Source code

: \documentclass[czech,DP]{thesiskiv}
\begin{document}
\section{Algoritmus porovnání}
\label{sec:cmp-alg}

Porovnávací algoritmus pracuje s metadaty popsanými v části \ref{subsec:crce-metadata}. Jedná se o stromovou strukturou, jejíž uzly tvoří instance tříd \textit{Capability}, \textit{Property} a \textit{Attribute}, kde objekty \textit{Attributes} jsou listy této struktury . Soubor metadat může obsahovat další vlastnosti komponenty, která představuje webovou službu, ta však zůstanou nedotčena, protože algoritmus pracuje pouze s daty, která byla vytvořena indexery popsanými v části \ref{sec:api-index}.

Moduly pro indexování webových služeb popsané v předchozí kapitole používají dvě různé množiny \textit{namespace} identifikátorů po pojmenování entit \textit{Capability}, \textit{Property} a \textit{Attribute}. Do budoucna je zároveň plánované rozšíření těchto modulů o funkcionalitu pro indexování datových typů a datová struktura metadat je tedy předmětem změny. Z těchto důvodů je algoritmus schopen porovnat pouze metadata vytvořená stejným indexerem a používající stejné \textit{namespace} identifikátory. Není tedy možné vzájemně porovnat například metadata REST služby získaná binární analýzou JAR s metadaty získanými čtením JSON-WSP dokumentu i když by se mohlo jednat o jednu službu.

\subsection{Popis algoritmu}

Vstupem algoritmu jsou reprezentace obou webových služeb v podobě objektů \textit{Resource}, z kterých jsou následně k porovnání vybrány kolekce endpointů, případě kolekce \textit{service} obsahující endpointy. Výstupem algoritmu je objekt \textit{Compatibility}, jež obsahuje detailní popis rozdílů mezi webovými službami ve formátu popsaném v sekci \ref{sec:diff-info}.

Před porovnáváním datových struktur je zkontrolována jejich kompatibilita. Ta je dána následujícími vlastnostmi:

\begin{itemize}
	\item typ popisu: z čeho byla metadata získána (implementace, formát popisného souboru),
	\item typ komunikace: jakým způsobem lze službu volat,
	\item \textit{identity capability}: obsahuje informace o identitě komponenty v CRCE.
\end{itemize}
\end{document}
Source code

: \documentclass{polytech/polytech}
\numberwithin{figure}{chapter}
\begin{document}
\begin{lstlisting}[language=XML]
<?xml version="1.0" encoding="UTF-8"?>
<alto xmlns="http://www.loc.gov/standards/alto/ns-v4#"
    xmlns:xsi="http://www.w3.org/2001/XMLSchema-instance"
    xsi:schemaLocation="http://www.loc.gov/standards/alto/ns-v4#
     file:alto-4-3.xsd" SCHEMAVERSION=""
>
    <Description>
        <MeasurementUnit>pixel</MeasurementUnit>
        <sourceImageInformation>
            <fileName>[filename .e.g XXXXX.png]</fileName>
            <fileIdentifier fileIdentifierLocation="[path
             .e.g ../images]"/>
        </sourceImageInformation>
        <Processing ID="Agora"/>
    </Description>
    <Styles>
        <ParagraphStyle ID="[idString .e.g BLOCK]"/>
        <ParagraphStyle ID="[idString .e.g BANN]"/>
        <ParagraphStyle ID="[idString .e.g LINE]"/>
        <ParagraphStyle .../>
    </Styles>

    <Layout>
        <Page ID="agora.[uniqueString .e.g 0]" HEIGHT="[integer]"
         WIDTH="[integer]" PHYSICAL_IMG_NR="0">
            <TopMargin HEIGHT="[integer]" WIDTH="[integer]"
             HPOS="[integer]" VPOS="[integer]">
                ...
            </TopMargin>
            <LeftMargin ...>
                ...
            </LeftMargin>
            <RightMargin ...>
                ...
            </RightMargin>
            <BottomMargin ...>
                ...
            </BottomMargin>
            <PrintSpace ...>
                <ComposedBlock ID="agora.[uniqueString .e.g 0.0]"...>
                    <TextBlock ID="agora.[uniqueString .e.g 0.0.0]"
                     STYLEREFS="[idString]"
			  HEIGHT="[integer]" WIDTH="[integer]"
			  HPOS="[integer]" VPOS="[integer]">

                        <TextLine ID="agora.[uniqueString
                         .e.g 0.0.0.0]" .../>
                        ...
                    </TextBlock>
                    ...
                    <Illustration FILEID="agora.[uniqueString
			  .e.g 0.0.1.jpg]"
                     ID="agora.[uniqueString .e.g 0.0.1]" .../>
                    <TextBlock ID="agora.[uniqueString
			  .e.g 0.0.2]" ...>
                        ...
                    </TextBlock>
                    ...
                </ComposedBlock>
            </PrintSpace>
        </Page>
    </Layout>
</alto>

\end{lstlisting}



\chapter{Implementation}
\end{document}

* [What is needed]: Give an exact copy of all the data shown above.

* [Your solution]:
Source code

: \documentclass[czech,DP]{thesiskiv}
\begin{document}
\section{Algoritmus porovnání}
\label{sec:cmp-alg}

Porovnávací algoritmus pracuje s metadaty popsanými v části \ref{subsec:crce-metadata}. Jedná se o stromovou strukturou, jejíž uzly tvoří instance tříd \textit{Capability}, \textit{Property} a \textit{Attribute}, kde objekty \textit{Attributes} jsou listy této struktury . Soubor metadat může obsahovat další vlastnosti komponenty, která představuje webovou službu, ta však zůstanou nedotčena, protože algoritmus pracuje pouze s daty, která byla vytvořena indexery popsanými v části \ref{sec:api-index}.

Moduly pro indexování webových služeb popsané v předchozí kapitole používají dvě různé množiny \textit{namespace} identifikátorů po pojmenování entit \textit{Capability}, \textit{Property} a \textit{Attribute}. Do budoucna je zároveň plánované rozšíření těchto modulů o funkcionalitu pro indexování datových typů a datová struktura metadat je tedy předmětem změny. Z těchto důvodů je algoritmus schopen porovnat pouze metadata vytvořená stejným indexerem a používající stejné \textit{namespace} identifikátory. Není tedy možné vzájemně porovnat například metadata REST služby získaná binární analýzou JAR s metadaty získanými čtením JSON-WSP dokumentu i když by se mohlo jednat o jednu službu.

\subsection{Popis algoritmu}

Vstupem algoritmu jsou reprezentace obou webových služeb v podobě objektů \textit{Resource}, z kterých jsou následně k porovnání vybrány kolekce endpointů, případě kolekce \textit{service} obsahující endpointy. Výstupem algoritmu je objekt \textit{Compatibility}, jež obsahuje detailní popis rozdílů mezi webovými službami ve formátu popsaném v sekci \ref{sec:diff-info}.

Před porovnáváním datových struktur je zkontrolována jejich kompatibilita. Ta je dána následujícími vlastnostmi:

\begin{itemize}
	\item typ popisu: z čeho byla metadata získána (implementace, formát popisného souboru),
	\item typ komunikace: jakým způsobem lze službu volat,
	\item \textit{identity capability}: obsahuje informace o identitě komponenty v CRCE.
\end{itemize}
\end{document}
Source code

: \documentclass{polytech/polytech}
\numberwithin{figure}{chapter}
\begin{document}
\begin{lstlisting}[language=XML]
<?xml version="1.0" encoding="UTF-8"?>
<alto xmlns="http://www.loc.gov/standards/alto/ns-v4#"
    xmlns:xsi="http://www.w3.org/2001/XMLSchema-instance"
    xsi:schemaLocation="http://www.loc.gov/standards/alto/ns-v4#
     file:alto-4-3.xsd" SCHEMAVERSION=""
>
    <Description>
        <MeasurementUnit>pixel</MeasurementUnit>
        <sourceImageInformation>
            <fileName>[filename .e.g XXXXX.png]</fileName>
            <fileIdentifier fileIdentifierLocation="[path
             .e.g ../images]"/>
        </sourceImageInformation>
        <Processing ID="Agora"/>
    </Description>
    <Styles>
        <ParagraphStyle ID="[idString .e.g BLOCK]"/>
        <ParagraphStyle ID="[idString .e.g BANN]"/>
        <ParagraphStyle ID="[idString .e.g LINE]"/>
        <ParagraphStyle .../>
    </Styles>

    <Layout>
        <Page ID="agora.[uniqueString .e.g 0]" HEIGHT="[integer]"
         WIDTH="[integer]" PHYSICAL_IMG_NR="0">
            <TopMargin HEIGHT="[integer]" WIDTH="[integer]"
             HPOS="[integer]" VPOS="[integer]">
                ...
            </TopMargin>
            <LeftMargin ...>
                ...
            </LeftMargin>
            <RightMargin ...>
                ...
            </RightMargin>
            <BottomMargin ...>
                ...
            </BottomMargin>
            <PrintSpace ...>
                <ComposedBlock ID="agora.[uniqueString .e.g 0.0]"...>
                    <TextBlock ID="agora.[uniqueString .e.g 0.0.0]"
                     STYLEREFS="[idString]"
			  HEIGHT="[integer]" WIDTH="[integer]"
			  HPOS="[integer]" VPOS="[integer]">

                        <TextLine ID="agora.[uniqueString
                         .e.g 0.0.0.0]" .../>
                        ...
                    </TextBlock>
                    ...
                    <Illustration FILEID="agora.[uniqueString
			  .e.g 0.0.1.jpg]"
                     ID="agora.[uniqueString .e.g 0.0.1]" .../>
                    <TextBlock ID="agora.[uniqueString
			  .e.g 0.0.2]" ...>
                        ...
                    </TextBlock>
                    ...
                </ComposedBlock>
            </PrintSpace>
        </Page>
    </Layout>
</alto>

\end{lstlisting}



\chapter{Implementation}
\end{document}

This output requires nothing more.